When Cole Young launched Metalwood Studio, in 2020, golf style was in the early stages of a historic glow-up. Young, a former college golfer with a closet full of Stüssy, Noah, and Supreme, was struggling to find clothes he wanted to wear on the links that wouldn’t look out of place off of it. So from the outset, Metalwood’s directive was clear: by offering golf gear indebted to streetwear’s winking graphics and throwback prints, it would appeal to guys who worshipped Jebbia just as much as Jacklin.  

When Young began mocking up Metalwood’s hats, the usual anodyne poly-blend options weren’t on the moodboard. Instead, Metalwood started selling logo-adorned bucket hats, truckers, and dad caps, including a camouflage 5-panel with the brand’s distinct slasher typeface splashed across the front. The camo style was meant to be a joke, Young says, but a few years and thousands of units later, it’s evolved into the rare piece of golf apparel beloved by menswear fans who have never hit the driving range.
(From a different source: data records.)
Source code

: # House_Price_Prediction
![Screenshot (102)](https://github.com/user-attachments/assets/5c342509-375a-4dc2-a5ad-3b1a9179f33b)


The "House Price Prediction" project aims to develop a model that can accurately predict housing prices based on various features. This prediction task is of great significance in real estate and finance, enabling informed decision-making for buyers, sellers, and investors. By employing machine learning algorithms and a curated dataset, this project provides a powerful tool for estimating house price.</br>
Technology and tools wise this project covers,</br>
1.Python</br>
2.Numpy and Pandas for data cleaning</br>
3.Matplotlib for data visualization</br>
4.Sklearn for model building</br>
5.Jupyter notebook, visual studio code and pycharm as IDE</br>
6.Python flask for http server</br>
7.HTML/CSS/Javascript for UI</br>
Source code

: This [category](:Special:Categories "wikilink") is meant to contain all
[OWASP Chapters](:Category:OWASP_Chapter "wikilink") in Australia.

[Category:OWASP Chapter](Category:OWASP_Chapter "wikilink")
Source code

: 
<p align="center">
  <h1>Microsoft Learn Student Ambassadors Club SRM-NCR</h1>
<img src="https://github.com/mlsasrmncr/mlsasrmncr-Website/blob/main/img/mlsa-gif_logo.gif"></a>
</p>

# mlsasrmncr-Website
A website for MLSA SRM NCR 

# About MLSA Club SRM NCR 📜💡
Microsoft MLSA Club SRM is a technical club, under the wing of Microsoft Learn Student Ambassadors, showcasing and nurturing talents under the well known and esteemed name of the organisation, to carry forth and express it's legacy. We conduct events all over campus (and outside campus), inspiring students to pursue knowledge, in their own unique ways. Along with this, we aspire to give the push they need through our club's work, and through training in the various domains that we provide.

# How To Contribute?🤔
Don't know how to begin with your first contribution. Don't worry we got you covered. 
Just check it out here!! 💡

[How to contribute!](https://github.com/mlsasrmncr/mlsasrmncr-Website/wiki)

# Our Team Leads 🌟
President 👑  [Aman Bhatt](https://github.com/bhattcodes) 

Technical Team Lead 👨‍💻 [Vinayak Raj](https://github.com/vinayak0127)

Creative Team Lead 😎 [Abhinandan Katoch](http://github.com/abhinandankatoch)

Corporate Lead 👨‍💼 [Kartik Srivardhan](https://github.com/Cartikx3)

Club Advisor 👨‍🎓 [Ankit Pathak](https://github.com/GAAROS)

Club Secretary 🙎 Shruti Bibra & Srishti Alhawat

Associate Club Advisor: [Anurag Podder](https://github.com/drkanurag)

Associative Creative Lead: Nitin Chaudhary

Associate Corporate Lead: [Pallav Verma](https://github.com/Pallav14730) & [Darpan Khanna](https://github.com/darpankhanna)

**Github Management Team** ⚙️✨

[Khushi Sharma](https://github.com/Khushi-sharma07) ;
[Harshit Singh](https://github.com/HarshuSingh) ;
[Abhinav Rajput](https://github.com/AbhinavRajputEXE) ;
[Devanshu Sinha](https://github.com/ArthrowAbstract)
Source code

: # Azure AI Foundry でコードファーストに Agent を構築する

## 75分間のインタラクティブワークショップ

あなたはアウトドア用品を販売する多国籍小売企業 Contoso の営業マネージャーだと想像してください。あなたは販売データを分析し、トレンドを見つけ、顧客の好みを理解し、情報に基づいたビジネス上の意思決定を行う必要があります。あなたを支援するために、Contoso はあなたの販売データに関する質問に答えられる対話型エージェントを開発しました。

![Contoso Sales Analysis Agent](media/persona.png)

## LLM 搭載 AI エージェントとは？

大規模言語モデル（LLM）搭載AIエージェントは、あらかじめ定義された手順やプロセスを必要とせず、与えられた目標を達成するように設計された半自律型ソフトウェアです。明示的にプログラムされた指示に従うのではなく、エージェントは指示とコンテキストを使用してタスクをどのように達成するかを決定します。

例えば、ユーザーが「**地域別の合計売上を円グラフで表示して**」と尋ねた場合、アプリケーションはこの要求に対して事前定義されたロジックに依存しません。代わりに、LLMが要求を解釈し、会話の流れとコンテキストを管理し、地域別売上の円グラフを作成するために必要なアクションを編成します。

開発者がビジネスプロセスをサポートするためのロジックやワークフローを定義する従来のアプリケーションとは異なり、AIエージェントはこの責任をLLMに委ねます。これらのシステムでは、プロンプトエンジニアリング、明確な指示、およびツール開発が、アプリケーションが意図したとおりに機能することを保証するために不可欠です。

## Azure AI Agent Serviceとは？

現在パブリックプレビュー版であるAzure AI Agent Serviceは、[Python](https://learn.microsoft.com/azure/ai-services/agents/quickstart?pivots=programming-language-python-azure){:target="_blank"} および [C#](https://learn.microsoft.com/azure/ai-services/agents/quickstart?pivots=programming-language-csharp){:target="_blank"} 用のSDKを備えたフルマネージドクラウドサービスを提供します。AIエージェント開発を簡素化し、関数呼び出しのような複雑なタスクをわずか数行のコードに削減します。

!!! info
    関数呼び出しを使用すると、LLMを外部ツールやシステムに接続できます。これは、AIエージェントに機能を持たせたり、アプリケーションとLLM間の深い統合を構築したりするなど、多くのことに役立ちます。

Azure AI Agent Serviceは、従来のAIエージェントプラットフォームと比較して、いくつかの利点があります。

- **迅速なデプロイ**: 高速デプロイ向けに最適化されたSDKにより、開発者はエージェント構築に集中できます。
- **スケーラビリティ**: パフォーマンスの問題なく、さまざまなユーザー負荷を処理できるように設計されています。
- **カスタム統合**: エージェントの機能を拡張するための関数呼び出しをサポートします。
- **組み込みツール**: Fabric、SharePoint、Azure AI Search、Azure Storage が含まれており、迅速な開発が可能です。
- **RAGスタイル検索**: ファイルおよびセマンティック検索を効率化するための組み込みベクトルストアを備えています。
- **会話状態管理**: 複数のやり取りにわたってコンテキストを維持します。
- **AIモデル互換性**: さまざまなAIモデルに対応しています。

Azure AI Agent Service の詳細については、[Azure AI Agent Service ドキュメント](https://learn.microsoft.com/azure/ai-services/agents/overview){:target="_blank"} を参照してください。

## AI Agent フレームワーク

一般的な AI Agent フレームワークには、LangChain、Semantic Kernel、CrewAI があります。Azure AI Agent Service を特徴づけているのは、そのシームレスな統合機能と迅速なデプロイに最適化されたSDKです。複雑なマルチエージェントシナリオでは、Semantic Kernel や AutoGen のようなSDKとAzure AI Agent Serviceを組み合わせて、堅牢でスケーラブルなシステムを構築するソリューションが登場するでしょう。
Metalwood’s camo hat might’ve started out as a tongue-in-cheek Realtree flip, but its emergence as an insider-y status symbol feels perfectly in-line with the brand’s core ethos—and Young’s deep knowledge of streetwear lore. In the same spirit of Stüssy’s Chanel send-up, Metalwood’s hero product subverts golf’s clean-cut, elitist reputation. And in the same way that wearing a T-shirt from Supreme no longer telegraphs your ability to land an ollie, wearing the hat is no sure indication that you know the difference between an albatross and a double-eagle. (They are, in fact, the same thing.)

Metalwood Metal Logo 5-Panel Hat

According to Christian Hafer, a photographer who regularly shoots the pro golf circuit, Metalwood’s hat is a staple of spectator galleries both domestic and abroad. More surprising, though, is how often he spots it off the course, in airport terminals and on city streets. “I’ll go up to New York for meetings and see some random person with it on and I’m like, I don’t know if they golf. I don’t want to stereotype this person,” Hafer says, “but they don’t look like they know what golf is.”

For non-golfers like Throwing Fits co-host Lawrence Schlossman—who Young credits with turning the hat into a hot commodity among extremely online menswear enthusiasts—the cheeky workwear riff is a plus, but the main appeal is pure aesthetics. “I was just like, oh, dang, this looks good on my dome,” Schlossman says. “I’m already a blue collar stolen valor fan, so it seamlessly fit into my wardrobe.” Which is music to Young’s ears, and a serious boon for Metalwood’s bottom line. The hat has “its own whole pillar on our balance sheet,” Young notes; its success has helped support everyday business operations (sample products for new seasons) and the occasional promotional goof (flying a plane over the U.S. Open with a “Got Blades?” sign in tow).

A camo-wrapped 5-panel might feel like an odd emblem of golf’s new swagger, but Metalwood’s canny merging of style tropes has struck a chord. The brand is still niche, but its crossover appeal bodes well for the sport’s cool factor—at least among a very small, very specific cohort of clothing buffs. For now, Young has no plans to partner with the type of big-box retailers hawking stretchy chinos and sweat-wicking polos next to the clubhouse. “I would be bummed if someone saw Metalwood on Instagram…and the only place to buy it is Dick’s Sporting Goods (or the) PGA Superstore. It just wouldn’t make sense for the brand, and it wouldn’t do the brand justice.”

And yet, Young chuckles at the idea of cashing a fat check from the right mass-market partner. If Metalwood Studio ever inks a deal with a pro shop, it’s more likely to be one with “Bass” in its name. “I would accept a million dollar PO,” he says. “I think it’d be the funniest shit ever.”